Wednesday, September 28, 2011

Linking Readers to the Eternal

Our congratulations to Melissa Hambrick! You are the winner of the Teeth and Bones contest. Contact Bonnie Grrrrrrove. (Smile.)

My cousin had a remarkable experience this week as her elderly mother was dying. She left the room for a moment, and the hospice workers came running to get her.

“You have to see this,” they said, and led her back into the hospital room. There my frail aunt lay, her arms up in the air. “She’s reaching up to heaven,” one of them said.

My sister in law recounts a sudden “great big grin” on the face of her elderly mother as she passed from life to eternity.

And my best friend witnessed the sudden passing of a good friend in college, who fell prey to a virulent infection. Just before the young man passed, he sat upright in the bed in the presence of several people, pointed to the sky and said, “Look! I see the Lord!”

These are stories told to me by people I know well, and trust. I think they illustrate the permeability of the thin veil between the seen and the unseen, between the temporal and the eternal. For just those moments, people on the cusp of eternity straddled two worlds.

Although these stories are true, the telling of them reminds me of good fiction. When Bonnie posted on Monday about beginnings of novels, and invited you to enter your opening paragraphs, I believe she was asking you how you introduce someone’s mind to the eternal, to ideas beyond themselves, to concepts that will tie them to their God.

We are the lifting of arms to heaven, so people can see that we are sure of an eternal reward. Through our writing, we are that great big grin of recognition of the One we love the most.

And we say it, either with words or with stories, “Look! I see the Lord!”


Anonymous said...

I always get such a shiver of anticipation when I hear stories like that of people's last moments in mortal bodies. Then my next thought is usually "I wish I hadn't behaved in such a disappointing manner yesterday," or some such. Thank the Lord His grace & mercy are so huge!

BK Jackson

Wendy Paine Miller said...

Very cool way to look at this.

And what a responsibility!
~ Wendy

Debbie Fuller Thomas said...

My father-in-law had a similar experience and he also heard beautiful music. It's so comforting, isn't it? I also knew a man who had an out of body experience when he flat-lined in surgery. He said he didn't want to come back, it was so wonderful.
Thanks for the great visual to carry with us as we create stories, Latayne.

Anonymous said...

My brother in law's grandfather had an experience like that. As he was passing, he smiled. His wife said, "What are you smiling about?" He said, "I see Jesus. He's beautiful."

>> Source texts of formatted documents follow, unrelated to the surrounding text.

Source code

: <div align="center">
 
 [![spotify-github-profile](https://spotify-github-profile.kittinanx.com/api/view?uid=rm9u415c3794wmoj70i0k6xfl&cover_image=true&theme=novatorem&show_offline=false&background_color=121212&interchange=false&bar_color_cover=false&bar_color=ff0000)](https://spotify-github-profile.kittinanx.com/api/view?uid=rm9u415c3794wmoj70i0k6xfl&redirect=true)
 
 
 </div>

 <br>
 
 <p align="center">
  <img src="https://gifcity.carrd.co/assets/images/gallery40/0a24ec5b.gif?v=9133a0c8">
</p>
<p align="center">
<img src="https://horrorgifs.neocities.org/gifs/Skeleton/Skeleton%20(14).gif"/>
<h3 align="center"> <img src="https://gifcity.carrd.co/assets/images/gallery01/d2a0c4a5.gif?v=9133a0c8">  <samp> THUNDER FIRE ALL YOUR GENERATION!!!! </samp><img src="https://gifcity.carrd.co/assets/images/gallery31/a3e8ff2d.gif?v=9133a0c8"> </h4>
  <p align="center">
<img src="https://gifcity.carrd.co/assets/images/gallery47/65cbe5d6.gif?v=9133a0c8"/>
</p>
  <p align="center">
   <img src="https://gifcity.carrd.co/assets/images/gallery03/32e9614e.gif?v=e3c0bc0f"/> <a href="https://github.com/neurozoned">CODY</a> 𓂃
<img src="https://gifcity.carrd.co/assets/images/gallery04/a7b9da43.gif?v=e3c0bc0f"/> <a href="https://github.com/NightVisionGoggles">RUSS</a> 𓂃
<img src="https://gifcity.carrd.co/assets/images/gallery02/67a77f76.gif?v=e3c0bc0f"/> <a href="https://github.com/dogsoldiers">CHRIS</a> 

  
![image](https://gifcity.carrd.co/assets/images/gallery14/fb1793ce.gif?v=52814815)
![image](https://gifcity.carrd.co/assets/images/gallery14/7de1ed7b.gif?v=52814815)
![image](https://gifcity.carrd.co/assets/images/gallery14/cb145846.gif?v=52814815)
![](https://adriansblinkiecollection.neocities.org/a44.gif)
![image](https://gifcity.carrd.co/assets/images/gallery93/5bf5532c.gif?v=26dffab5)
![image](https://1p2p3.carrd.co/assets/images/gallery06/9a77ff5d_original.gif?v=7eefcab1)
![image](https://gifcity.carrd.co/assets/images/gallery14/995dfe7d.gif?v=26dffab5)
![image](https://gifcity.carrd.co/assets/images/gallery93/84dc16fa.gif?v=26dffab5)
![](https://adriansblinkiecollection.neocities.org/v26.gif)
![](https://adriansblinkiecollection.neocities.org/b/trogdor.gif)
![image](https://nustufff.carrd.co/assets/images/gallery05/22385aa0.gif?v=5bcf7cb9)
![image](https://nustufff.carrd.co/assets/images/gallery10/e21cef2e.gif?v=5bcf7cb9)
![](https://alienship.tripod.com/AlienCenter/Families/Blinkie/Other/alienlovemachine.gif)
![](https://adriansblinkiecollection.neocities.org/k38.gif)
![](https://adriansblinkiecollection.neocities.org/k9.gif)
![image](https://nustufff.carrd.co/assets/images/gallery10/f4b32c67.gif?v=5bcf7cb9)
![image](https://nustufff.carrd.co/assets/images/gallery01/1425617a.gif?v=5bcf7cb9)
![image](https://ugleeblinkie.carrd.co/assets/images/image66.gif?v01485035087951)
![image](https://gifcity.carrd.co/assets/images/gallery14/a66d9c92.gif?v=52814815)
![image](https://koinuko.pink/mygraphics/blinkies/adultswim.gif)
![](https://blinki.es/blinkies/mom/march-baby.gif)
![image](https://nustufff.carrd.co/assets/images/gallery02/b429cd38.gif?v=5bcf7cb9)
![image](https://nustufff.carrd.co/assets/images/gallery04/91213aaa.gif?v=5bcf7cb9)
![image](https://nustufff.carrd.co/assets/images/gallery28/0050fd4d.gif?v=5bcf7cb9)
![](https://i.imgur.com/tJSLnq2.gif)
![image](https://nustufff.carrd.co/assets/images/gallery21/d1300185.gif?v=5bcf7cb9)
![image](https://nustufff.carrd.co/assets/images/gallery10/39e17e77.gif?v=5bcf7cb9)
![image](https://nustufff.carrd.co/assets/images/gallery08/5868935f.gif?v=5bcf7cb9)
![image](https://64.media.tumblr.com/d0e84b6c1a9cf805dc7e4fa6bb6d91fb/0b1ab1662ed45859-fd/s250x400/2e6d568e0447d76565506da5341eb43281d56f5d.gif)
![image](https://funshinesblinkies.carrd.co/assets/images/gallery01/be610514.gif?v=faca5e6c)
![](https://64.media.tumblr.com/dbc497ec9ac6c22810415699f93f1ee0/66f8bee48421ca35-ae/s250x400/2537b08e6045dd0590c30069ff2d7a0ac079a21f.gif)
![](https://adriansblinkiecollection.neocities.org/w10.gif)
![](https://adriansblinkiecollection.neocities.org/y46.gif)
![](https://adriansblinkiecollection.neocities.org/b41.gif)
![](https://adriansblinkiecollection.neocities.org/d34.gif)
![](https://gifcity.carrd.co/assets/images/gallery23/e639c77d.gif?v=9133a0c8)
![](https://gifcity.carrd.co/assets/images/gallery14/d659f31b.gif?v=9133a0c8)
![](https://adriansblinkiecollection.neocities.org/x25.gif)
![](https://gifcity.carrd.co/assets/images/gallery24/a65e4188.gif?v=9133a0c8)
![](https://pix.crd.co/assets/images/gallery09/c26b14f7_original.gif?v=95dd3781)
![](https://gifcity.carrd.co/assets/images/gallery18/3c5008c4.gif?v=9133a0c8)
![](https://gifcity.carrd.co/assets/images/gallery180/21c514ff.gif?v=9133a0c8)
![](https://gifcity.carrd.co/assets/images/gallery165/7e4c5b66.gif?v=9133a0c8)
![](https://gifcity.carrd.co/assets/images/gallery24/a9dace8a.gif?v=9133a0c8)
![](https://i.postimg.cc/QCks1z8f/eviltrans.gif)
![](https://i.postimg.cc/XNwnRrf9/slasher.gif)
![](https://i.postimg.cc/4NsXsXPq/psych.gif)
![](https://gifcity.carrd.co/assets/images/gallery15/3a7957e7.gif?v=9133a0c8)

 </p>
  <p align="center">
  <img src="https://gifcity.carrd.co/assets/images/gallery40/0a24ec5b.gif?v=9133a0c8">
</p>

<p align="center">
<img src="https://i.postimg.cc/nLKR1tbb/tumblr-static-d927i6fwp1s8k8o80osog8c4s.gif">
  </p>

Bring tears to my eyes to think of how we, as writers, can reflect that beauty of Jesus to our readers. I pray that I can do that to His glory.

Anonymous said...

What a beautiful post, Latayne. What an analogy. And what comfort to know that truly, "Precious in the sight of the Lord is the death of His saints."

Henrietta Frankensee said...

How I wish the English language had a word for the transition over the veil. Death is Christ's final enemy and should be regarded as a bad event. People without His hope have the correct impression.
What happens to a believer is not that at all. And I'm sure Jesus shows up at the side of 'almost believers' but they don't know to speak His Name or smile as they pass. I hope they learn quickly!
Writing beauty sometimes hurts in that awesome place associated with grief. Believers would recognise the upward call of that feeling immediately. 'Almost believers' must feel the nudge, the invitation to know Him now. As Wendy wrote, What a responsibility! To give that nudge in everything we do. To collectively accumulate the nudges in society until they overwhelm doubt.

Marian said...

I want my stories to exude the absolute truth that Jesus is the Truth.

Latayne C Scott said...

BK, there are a lot of events in my life that make me do a "reality check"-- to assure that I'm truly living on the reality of a coming time in heaven for myself. As Wendy said, it's a responsibility.

Debbie and Susie, thank you so much for sharing your stories. They are very touching.

Sharon, I was contrasting your observation that God regards the death of His people as something precious, while acknowledging that death is an enemy. It signifies the end result of sin in our lives, as Henrietta points out.

For all of us, facing death -- that of a loved one, that of ourselves-- brings us to acknowledge what is true, as Marian points out.

You have all blessed me with your observations today. Thank you!